## Activity
Write back every entry exactly as it reads, with the pictures left behind.

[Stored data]
#####
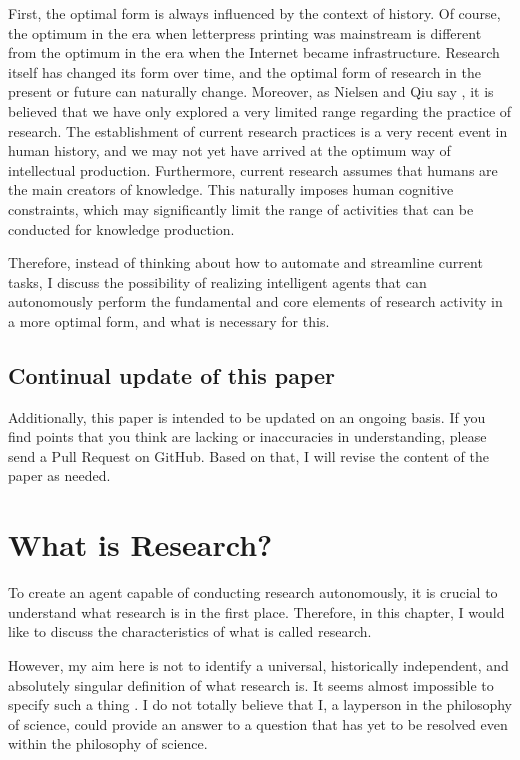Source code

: \documentclass{book}
\begin{document}
First, the optimal form is always influenced by the context of history. Of course, the optimum in the era when letterpress printing was mainstream is different from the optimum in the era when the Internet became infrastructure. Research itself has changed its form over time, and the optimal form of research in the present or future can naturally change. Moreover, as Nielsen and Qiu say \cite{nielsen}, it is believed that we have only explored a very limited range regarding the practice of research. The establishment of current research practices is a very recent event in human history, and we may not yet have arrived at the optimum way of intellectual production. Furthermore, current research assumes that humans are the main creators of knowledge. This naturally imposes human cognitive constraints, which may significantly limit the range of activities that can be conducted for knowledge production. 

Therefore, instead of thinking about how to automate and streamline current tasks, I discuss the possibility of realizing intelligent agents that can autonomously perform the fundamental and core elements of research activity in a more optimal form, and what is necessary for this.

\section{Continual update of this paper}

Additionally, this paper is intended to be updated on an ongoing basis. If you find points that you think are lacking or inaccuracies in understanding, please send a Pull Request on GitHub. Based on that, I will revise the content of the paper as needed.


\chapter{What is Research?}

To create an agent capable of conducting research autonomously, it is crucial to understand what research is in the first place. Therefore, in this chapter, I would like to discuss the characteristics of what is called research.

However, my aim here is not to identify a universal, historically independent, and absolutely singular definition of what research is. It seems almost impossible to specify such a thing \cite{chalmers2013thing,sep-scientific-method}. I do not totally believe that I, a layperson in the philosophy of science, could provide an answer to a question that has yet to be resolved even within the philosophy of science.
\end{document}
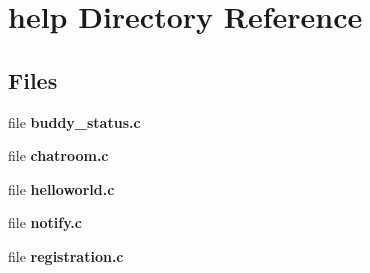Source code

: \section{help Directory Reference}
\label{dir_e8e68860cefa8c743a4abfe3e508e3e2}
\subsection*{Files}
\begin{DoxyCompactItemize}
\item 
file {\bfseries buddy\-\_\-status.\-c}
\item 
file {\bfseries chatroom.\-c}
\item 
file {\bfseries helloworld.\-c}
\item 
file {\bfseries notify.\-c}
\item 
file {\bfseries registration.\-c}
\end{DoxyCompactItemize}

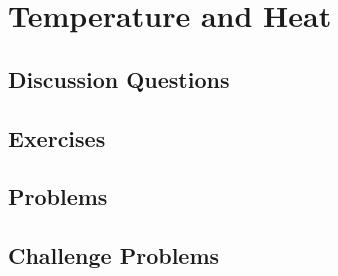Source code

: 
\chapter{Temperature and Heat}

\section{Discussion Questions}

\section{Exercises}

\section{Problems}

\section{Challenge Problems}
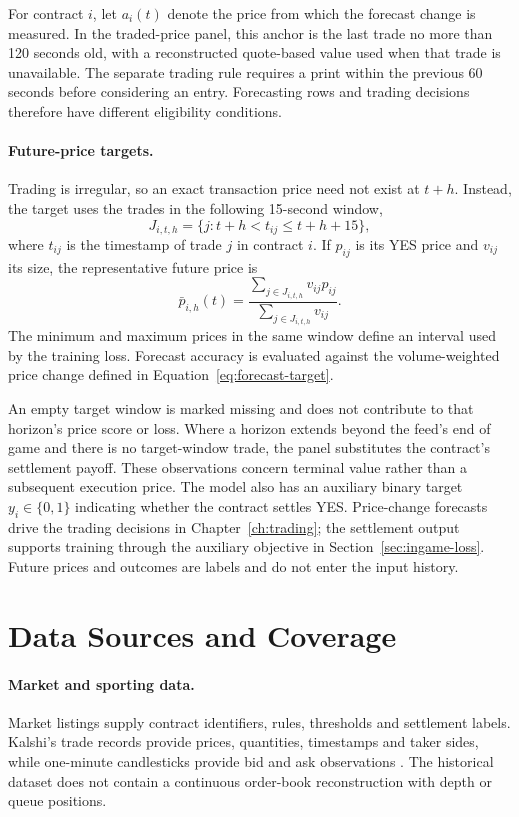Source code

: \documentclass[12pt,a4paper,oneside]{report}
\begin{document}
For contract $i$, let $a_i(t)$ denote the price from which the forecast change is
measured. In the traded-price panel, this anchor is the last trade no more than
120 seconds old, with a reconstructed quote-based value used when that trade is
unavailable. The separate trading rule requires a print within the previous
60 seconds before considering an entry. Forecasting rows and trading decisions
therefore have different eligibility conditions.

\paragraph{Future-price targets.}
Trading is irregular, so an exact transaction price need not exist at $t+h$.
Instead, the target uses the trades in the following 15-second window,
\begin{equation}
  J_{i,t,h}=\{j: t+h < t_{ij}\leq t+h+15\},
\end{equation}
where $t_{ij}$ is the timestamp of trade $j$ in contract $i$. If $p_{ij}$ is its
YES price and $v_{ij}$ its size, the representative future price is
\begin{equation}
  \bar p_{i,h}(t)=
  \frac{\sum_{j\in J_{i,t,h}}v_{ij}p_{ij}}
       {\sum_{j\in J_{i,t,h}}v_{ij}}.
\end{equation}
The minimum and maximum prices in the same window define an interval used by
the training loss. Forecast accuracy is evaluated against the volume-weighted
price change defined in Equation~\eqref{eq:forecast-target}.

An empty target window is marked missing and does not contribute to that
horizon's price score or loss. Where a horizon extends beyond the feed's end of
game and there is no target-window trade, the panel substitutes the contract's
settlement payoff. These observations concern terminal value rather than a
subsequent execution price. The model also has an auxiliary binary target
$y_i\in\{0,1\}$ indicating whether the contract settles YES. Price-change
forecasts drive the trading decisions in Chapter~\ref{ch:trading}; the settlement
output supports training through the auxiliary objective in
Section~\ref{sec:ingame-loss}. Future prices and outcomes are labels and do not
enter the input history.

\section{Data Sources and Coverage}\label{sec:data-sources}
\paragraph{Market and sporting data.}
Market listings supply contract identifiers, rules, thresholds and settlement
labels. Kalshi's trade records provide prices, quantities, timestamps and taker
sides, while one-minute candlesticks provide bid and ask observations
\citep{kalshi2026trades,kalshi2026candles}. The historical dataset does not contain
a continuous order-book reconstruction with depth or queue positions.
\end{document}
#####
## Written response
Source code

: \documentclass{book}
\begin{document}
First, the optimal form is always influenced by the context of history. Of course, the optimum in the era when letterpress printing was mainstream is different from the optimum in the era when the Internet became infrastructure. Research itself has changed its form over time, and the optimal form of research in the present or future can naturally change. Moreover, as Nielsen and Qiu say \cite{nielsen}, it is believed that we have only explored a very limited range regarding the practice of research. The establishment of current research practices is a very recent event in human history, and we may not yet have arrived at the optimum way of intellectual production. Furthermore, current research assumes that humans are the main creators of knowledge. This naturally imposes human cognitive constraints, which may significantly limit the range of activities that can be conducted for knowledge production. 

Therefore, instead of thinking about how to automate and streamline current tasks, I discuss the possibility of realizing intelligent agents that can autonomously perform the fundamental and core elements of research activity in a more optimal form, and what is necessary for this.

\section{Continual update of this paper}

Additionally, this paper is intended to be updated on an ongoing basis. If you find points that you think are lacking or inaccuracies in understanding, please send a Pull Request on GitHub. Based on that, I will revise the content of the paper as needed.


\chapter{What is Research?}

To create an agent capable of conducting research autonomously, it is crucial to understand what research is in the first place. Therefore, in this chapter, I would like to discuss the characteristics of what is called research.

However, my aim here is not to identify a universal, historically independent, and absolutely singular definition of what research is. It seems almost impossible to specify such a thing \cite{chalmers2013thing,sep-scientific-method}. I do not totally believe that I, a layperson in the philosophy of science, could provide an answer to a question that has yet to be resolved even within the philosophy of science.
\end{document}
Source code

: \section{help Directory Reference}
\label{dir_e8e68860cefa8c743a4abfe3e508e3e2}
\subsection*{Files}
\begin{DoxyCompactItemize}
\item 
file {\bfseries buddy\-\_\-status.\-c}
\item 
file {\bfseries chatroom.\-c}
\item 
file {\bfseries helloworld.\-c}
\item 
file {\bfseries notify.\-c}
\item 
file {\bfseries registration.\-c}
\end{DoxyCompactItemize}

Source code

: 
\chapter{Temperature and Heat}

\section{Discussion Questions}

\section{Exercises}

\section{Problems}

\section{Challenge Problems}
Source code

: \documentclass[12pt,a4paper,oneside]{report}
\begin{document}
For contract $i$, let $a_i(t)$ denote the price from which the forecast change is
measured. In the traded-price panel, this anchor is the last trade no more than
120 seconds old, with a reconstructed quote-based value used when that trade is
unavailable. The separate trading rule requires a print within the previous
60 seconds before considering an entry. Forecasting rows and trading decisions
therefore have different eligibility conditions.

\paragraph{Future-price targets.}
Trading is irregular, so an exact transaction price need not exist at $t+h$.
Instead, the target uses the trades in the following 15-second window,
\begin{equation}
  J_{i,t,h}=\{j: t+h < t_{ij}\leq t+h+15\},
\end{equation}
where $t_{ij}$ is the timestamp of trade $j$ in contract $i$. If $p_{ij}$ is its
YES price and $v_{ij}$ its size, the representative future price is
\begin{equation}
  \bar p_{i,h}(t)=
  \frac{\sum_{j\in J_{i,t,h}}v_{ij}p_{ij}}
       {\sum_{j\in J_{i,t,h}}v_{ij}}.
\end{equation}
The minimum and maximum prices in the same window define an interval used by
the training loss. Forecast accuracy is evaluated against the volume-weighted
price change defined in Equation~\eqref{eq:forecast-target}.

An empty target window is marked missing and does not contribute to that
horizon's price score or loss. Where a horizon extends beyond the feed's end of
game and there is no target-window trade, the panel substitutes the contract's
settlement payoff. These observations concern terminal value rather than a
subsequent execution price. The model also has an auxiliary binary target
$y_i\in\{0,1\}$ indicating whether the contract settles YES. Price-change
forecasts drive the trading decisions in Chapter~\ref{ch:trading}; the settlement
output supports training through the auxiliary objective in
Section~\ref{sec:ingame-loss}. Future prices and outcomes are labels and do not
enter the input history.

\section{Data Sources and Coverage}\label{sec:data-sources}
\paragraph{Market and sporting data.}
Market listings supply contract identifiers, rules, thresholds and settlement
labels. Kalshi's trade records provide prices, quantities, timestamps and taker
sides, while one-minute candlesticks provide bid and ask observations
\citep{kalshi2026trades,kalshi2026candles}. The historical dataset does not contain
a continuous order-book reconstruction with depth or queue positions.
\end{document}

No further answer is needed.